4. Relying on a Pros and Cons List
Raise your hand if you’ve ever made a pros and cons list about a potential job or project. It’s the sensible move—you’re laying out all the reasons you should and shouldn’t take on a new venture in order to make an informed, rational decision.
But informed and rational isn’t all it’s cracked up to be. “If you are getting a bad gut feeling about working for a certain boss, a ‘pit in the stomach’ sensation about a dicey work environment, or are self-rationalizing over taking a major pay cut, you should never ignore the little voice in your ear warning you that something is wrong,” explains Cheryl Rich Heisler, founder and president of career-consulting site Lawternatives.
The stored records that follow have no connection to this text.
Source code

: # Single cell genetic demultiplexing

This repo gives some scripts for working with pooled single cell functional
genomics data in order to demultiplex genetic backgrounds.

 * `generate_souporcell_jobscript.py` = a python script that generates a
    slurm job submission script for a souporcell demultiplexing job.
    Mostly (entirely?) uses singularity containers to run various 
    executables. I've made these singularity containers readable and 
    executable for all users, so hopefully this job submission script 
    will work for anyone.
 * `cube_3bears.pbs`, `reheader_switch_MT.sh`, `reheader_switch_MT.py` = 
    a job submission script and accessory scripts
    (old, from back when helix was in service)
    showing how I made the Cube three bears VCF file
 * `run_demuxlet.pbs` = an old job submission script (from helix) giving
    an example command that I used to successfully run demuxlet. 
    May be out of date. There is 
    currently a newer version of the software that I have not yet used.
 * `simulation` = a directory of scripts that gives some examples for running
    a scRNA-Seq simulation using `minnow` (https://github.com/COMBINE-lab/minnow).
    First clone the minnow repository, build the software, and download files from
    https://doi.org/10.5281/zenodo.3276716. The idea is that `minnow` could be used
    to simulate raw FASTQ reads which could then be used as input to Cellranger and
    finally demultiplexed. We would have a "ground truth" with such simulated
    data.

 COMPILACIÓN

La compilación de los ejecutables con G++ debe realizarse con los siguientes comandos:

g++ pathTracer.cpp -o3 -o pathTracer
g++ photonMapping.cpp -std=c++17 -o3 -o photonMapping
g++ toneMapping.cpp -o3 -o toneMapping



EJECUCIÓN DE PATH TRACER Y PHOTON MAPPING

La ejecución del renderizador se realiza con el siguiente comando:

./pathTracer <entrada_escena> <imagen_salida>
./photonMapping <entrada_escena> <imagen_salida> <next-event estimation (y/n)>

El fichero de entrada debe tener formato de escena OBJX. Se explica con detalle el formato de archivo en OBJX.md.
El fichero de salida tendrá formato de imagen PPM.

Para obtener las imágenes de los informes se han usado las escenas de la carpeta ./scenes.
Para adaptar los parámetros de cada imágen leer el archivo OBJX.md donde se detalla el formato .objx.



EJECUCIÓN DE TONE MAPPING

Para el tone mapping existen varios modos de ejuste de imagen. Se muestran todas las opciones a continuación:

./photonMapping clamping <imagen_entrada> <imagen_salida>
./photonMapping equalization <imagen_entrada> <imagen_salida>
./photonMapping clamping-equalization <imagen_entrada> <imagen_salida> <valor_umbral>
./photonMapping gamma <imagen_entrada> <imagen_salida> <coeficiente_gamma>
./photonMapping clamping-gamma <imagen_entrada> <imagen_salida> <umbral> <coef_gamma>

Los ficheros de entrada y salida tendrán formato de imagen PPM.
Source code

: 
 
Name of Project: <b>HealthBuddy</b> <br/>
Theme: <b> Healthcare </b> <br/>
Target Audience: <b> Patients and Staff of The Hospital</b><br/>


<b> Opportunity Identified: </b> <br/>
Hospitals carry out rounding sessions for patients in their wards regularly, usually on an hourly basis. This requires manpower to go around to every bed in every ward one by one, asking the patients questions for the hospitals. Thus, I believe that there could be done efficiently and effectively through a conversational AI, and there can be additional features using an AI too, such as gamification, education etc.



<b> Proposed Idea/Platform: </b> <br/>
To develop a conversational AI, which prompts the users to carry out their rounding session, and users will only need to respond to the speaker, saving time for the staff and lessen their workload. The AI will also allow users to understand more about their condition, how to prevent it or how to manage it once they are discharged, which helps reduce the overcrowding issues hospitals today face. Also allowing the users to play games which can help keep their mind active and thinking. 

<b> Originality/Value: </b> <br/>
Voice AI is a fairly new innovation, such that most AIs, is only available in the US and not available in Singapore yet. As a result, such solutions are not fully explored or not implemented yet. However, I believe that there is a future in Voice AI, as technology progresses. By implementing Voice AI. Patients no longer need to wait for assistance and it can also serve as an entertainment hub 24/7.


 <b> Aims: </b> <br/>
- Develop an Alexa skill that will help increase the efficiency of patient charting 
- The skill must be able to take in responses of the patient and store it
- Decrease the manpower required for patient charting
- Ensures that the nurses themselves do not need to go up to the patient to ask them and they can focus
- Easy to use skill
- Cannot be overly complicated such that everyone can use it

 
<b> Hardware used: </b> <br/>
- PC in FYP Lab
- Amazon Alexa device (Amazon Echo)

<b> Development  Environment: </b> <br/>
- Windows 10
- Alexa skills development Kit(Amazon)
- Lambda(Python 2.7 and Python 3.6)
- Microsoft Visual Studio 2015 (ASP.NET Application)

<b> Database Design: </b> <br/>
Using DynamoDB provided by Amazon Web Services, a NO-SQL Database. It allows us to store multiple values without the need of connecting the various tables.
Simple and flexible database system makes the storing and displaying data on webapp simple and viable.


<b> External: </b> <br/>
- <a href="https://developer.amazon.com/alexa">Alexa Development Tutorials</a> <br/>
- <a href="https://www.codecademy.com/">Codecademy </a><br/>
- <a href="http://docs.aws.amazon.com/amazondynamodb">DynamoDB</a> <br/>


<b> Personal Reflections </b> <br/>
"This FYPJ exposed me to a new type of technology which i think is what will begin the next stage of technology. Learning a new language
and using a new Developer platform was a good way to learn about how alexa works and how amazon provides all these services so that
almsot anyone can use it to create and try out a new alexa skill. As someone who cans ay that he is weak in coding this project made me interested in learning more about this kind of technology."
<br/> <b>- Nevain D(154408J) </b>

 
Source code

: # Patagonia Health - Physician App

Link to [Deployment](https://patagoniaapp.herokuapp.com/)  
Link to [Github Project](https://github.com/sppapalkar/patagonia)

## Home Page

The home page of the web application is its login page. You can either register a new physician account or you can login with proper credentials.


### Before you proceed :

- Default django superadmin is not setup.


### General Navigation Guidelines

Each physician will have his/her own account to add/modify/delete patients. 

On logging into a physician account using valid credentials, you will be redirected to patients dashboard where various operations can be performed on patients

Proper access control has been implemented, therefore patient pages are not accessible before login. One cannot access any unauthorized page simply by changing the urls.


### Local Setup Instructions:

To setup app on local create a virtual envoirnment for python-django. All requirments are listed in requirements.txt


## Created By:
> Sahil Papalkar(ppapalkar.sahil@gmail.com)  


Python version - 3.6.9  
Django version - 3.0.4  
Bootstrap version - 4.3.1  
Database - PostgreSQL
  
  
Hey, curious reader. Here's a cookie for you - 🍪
If you’re getting a bad feeling about an opportunity that seems promising on the surface, says Heisler, it’s time to get more information. “Dig deeper, and either reassure yourself that your impressions are wrong, or back away from the offer. This is true even for choosing your first career track—trust yourself.” That’s not to say that a few nerves means you should bail on a second-round interview, but if you can’t shake your anxiety and can’t alleviate it with more information, it might be time to take a step back.
“If,” says Heisler, “after doing your research and networking, the career, industry or job you’re exploring doesn’t feel right to you, reconsider. The happiest employees are working in areas they enjoy within industries they love.”